What to do
I need every line that includes the word "under" copied from the material.

Data for this task

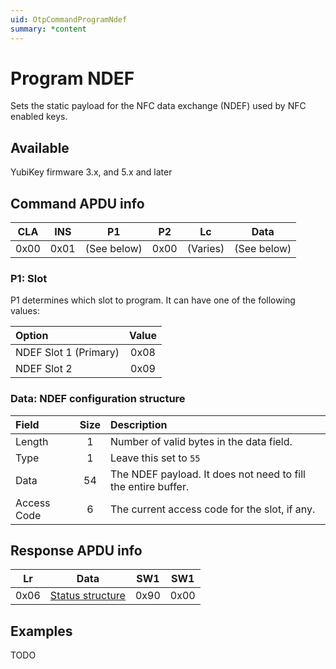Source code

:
 ```yaml
---
uid: OtpCommandProgramNdef
summary: *content
---
```


<!-- Copyright 2021 Yubico AB

Licensed under the Apache License, Version 2.0 (the "License");
you may not use this file except in compliance with the License.
You may obtain a copy of the License at

    http://www.apache.org/licenses/LICENSE-2.0

Unless required by applicable law or agreed to in writing, software
distributed under the License is distributed on an "AS IS" BASIS,
WITHOUT WARRANTIES OR CONDITIONS OF ANY KIND, either express or implied.
See the License for the specific language governing permissions and
limitations under the License. -->

# Program NDEF

Sets the static payload for the NFC data exchange (NDEF) used by NFC enabled keys.

## Available

YubiKey firmware 3.x, and 5.x and later

## Command APDU info

|  CLA  |  INS  |     P1      |  P2   |    Lc    |    Data     |
| :---: | :---: | :---------: | :---: | :------: | :---------: |
| 0x00  | 0x01  | (See below) | 0x00  | (Varies) | (See below) |

### P1: Slot

P1 determines which slot to program. It can have one of the following values:

| Option                | Value |
| :-------------------- | :---: |
| NDEF Slot 1 (Primary) | 0x08  |
| NDEF Slot 2           | 0x09  |

### Data: NDEF configuration structure

| Field       | Size  | Description                                                   |
| :---------- | :---: | :------------------------------------------------------------ |
| Length      |   1   | Number of valid bytes in the data field.                      |
| Type        |   1   | Leave this set to `55`                                        |
| Data        |  54   | The NDEF payload. It does not need to fill the entire buffer. |
| Access Code |   6   | The current access code for the slot, if any.                 |

## Response APDU info

|  Lr   |                 Data                  |  SW1  |  SW1  |
| :---: | :-----------------------------------: | :---: | :---: |
| 0x06  | [Status structure](xref:OtpCommands#status-structure) | 0x90  | 0x00  |

## Examples

TODO
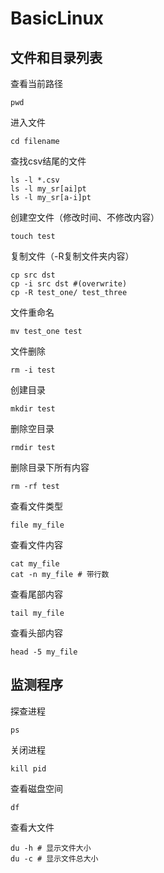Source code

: # BasicLinux
## 文件和目录列表
查看当前路径
```shell
pwd
```
进入文件
```shell
cd filename
```
查找csv结尾的文件
```shell
ls -l *.csv
ls -l my_sr[ai]pt
ls -l my_sr[a-i]pt
```
创建空文件（修改时间、不修改内容）
```shell
touch test
```
复制文件（-R复制文件夹内容）
```shell
cp src dst
cp -i src dst #(overwrite)
cp -R test_one/ test_three
```
文件重命名
```shell
mv test_one test
```
文件删除
```shell
rm -i test
```
创建目录
```shell
mkdir test
```
删除空目录
```shell
rmdir test
```
删除目录下所有内容
```shell
rm -rf test
```
查看文件类型
```shell
file my_file
```
查看文件内容
```shell
cat my_file
cat -n my_file # 带行数
```
查看尾部内容
```shell
tail my_file
```
查看头部内容
```shell
head -5 my_file
```

## 监测程序
探查进程
```shell
ps
```
关闭进程
```shell
kill pid
```
查看磁盘空间
```shell
df
```
查看大文件
```shell
du -h # 显示文件大小
du -c # 显示文件总大小
```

Expected output
Licensed under the Apache License, Version 2.0 (the "License");
distributed under the License is distributed on an "AS IS" BASIS,
limitations under the License. -->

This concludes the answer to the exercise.